• Records provided

----------------

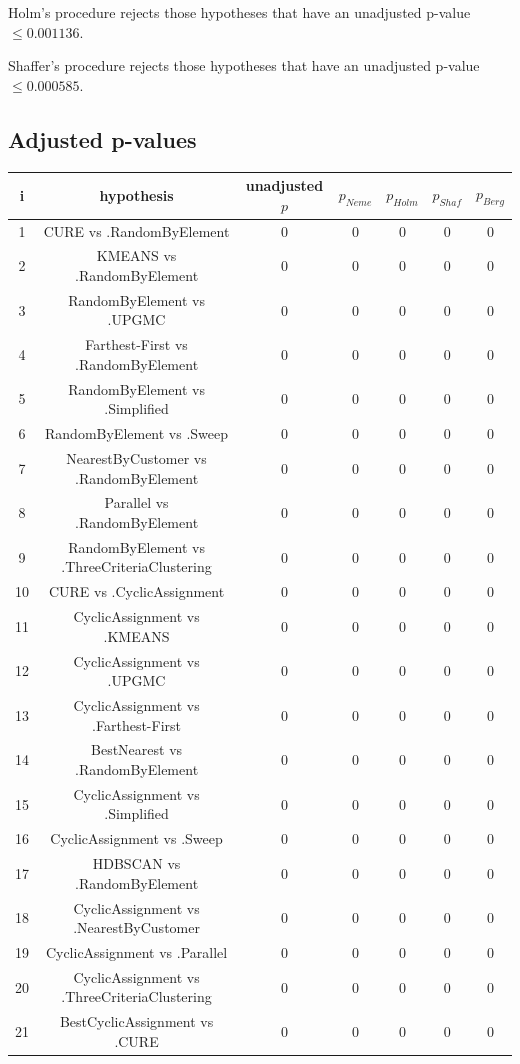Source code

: \documentclass[a4paper,10pt]{article}
\begin{document}
\begin{landscape}
Holm's procedure rejects those hypotheses that have an unadjusted p-value $\le0.001136$.

Shaffer's procedure rejects those hypotheses that have an unadjusted p-value $\le0.000585$.

\pagebreak

\subsection{Adjusted p-values}

\begin{table}[!htp]
\centering\scriptsize
\begin{tabular}{ccccccc}
i&hypothesis&unadjusted $p$&$p_{Neme}$&$p_{Holm}$&$p_{Shaf}$&$p_{Berg}$\\
\hline1&CURE vs .RandomByElement&0&0&0&0&0\\
2&KMEANS vs .RandomByElement&0&0&0&0&0\\
3&RandomByElement vs .UPGMC&0&0&0&0&0\\
4&Farthest-First vs .RandomByElement&0&0&0&0&0\\
5&RandomByElement vs .Simplified&0&0&0&0&0\\
6&RandomByElement vs .Sweep&0&0&0&0&0\\
7&NearestByCustomer vs .RandomByElement&0&0&0&0&0\\
8&Parallel vs .RandomByElement&0&0&0&0&0\\
9&RandomByElement vs .ThreeCriteriaClustering&0&0&0&0&0\\
10&CURE vs .CyclicAssignment&0&0&0&0&0\\
11&CyclicAssignment vs .KMEANS&0&0&0&0&0\\
12&CyclicAssignment vs .UPGMC&0&0&0&0&0\\
13&CyclicAssignment vs .Farthest-First&0&0&0&0&0\\
14&BestNearest vs .RandomByElement&0&0&0&0&0\\
15&CyclicAssignment vs .Simplified&0&0&0&0&0\\
16&CyclicAssignment vs .Sweep&0&0&0&0&0\\
17&HDBSCAN vs .RandomByElement&0&0&0&0&0\\
18&CyclicAssignment vs .NearestByCustomer&0&0&0&0&0\\
19&CyclicAssignment vs .Parallel&0&0&0&0&0\\
20&CyclicAssignment vs .ThreeCriteriaClustering&0&0&0&0&0\\
21&BestCyclicAssignment vs .CURE&0&0&0&0&0\\

\end{tabular}
\end{table}
\end{landscape}
\end{document}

----------------

• Your instructions
Return all the data above as written, leaving out only the pictures.

• Task answer
Source code

: \documentclass[a4paper,10pt]{article}
\begin{document}
\begin{landscape}
Holm's procedure rejects those hypotheses that have an unadjusted p-value $\le0.001136$.

Shaffer's procedure rejects those hypotheses that have an unadjusted p-value $\le0.000585$.

\pagebreak

\subsection{Adjusted p-values}

\begin{table}[!htp]
\centering\scriptsize
\begin{tabular}{ccccccc}
i&hypothesis&unadjusted $p$&$p_{Neme}$&$p_{Holm}$&$p_{Shaf}$&$p_{Berg}$\\
\hline1&CURE vs .RandomByElement&0&0&0&0&0\\
2&KMEANS vs .RandomByElement&0&0&0&0&0\\
3&RandomByElement vs .UPGMC&0&0&0&0&0\\
4&Farthest-First vs .RandomByElement&0&0&0&0&0\\
5&RandomByElement vs .Simplified&0&0&0&0&0\\
6&RandomByElement vs .Sweep&0&0&0&0&0\\
7&NearestByCustomer vs .RandomByElement&0&0&0&0&0\\
8&Parallel vs .RandomByElement&0&0&0&0&0\\
9&RandomByElement vs .ThreeCriteriaClustering&0&0&0&0&0\\
10&CURE vs .CyclicAssignment&0&0&0&0&0\\
11&CyclicAssignment vs .KMEANS&0&0&0&0&0\\
12&CyclicAssignment vs .UPGMC&0&0&0&0&0\\
13&CyclicAssignment vs .Farthest-First&0&0&0&0&0\\
14&BestNearest vs .RandomByElement&0&0&0&0&0\\
15&CyclicAssignment vs .Simplified&0&0&0&0&0\\
16&CyclicAssignment vs .Sweep&0&0&0&0&0\\
17&HDBSCAN vs .RandomByElement&0&0&0&0&0\\
18&CyclicAssignment vs .NearestByCustomer&0&0&0&0&0\\
19&CyclicAssignment vs .Parallel&0&0&0&0&0\\
20&CyclicAssignment vs .ThreeCriteriaClustering&0&0&0&0&0\\
21&BestCyclicAssignment vs .CURE&0&0&0&0&0\\

\end{tabular}
\end{table}
\end{landscape}
\end{document}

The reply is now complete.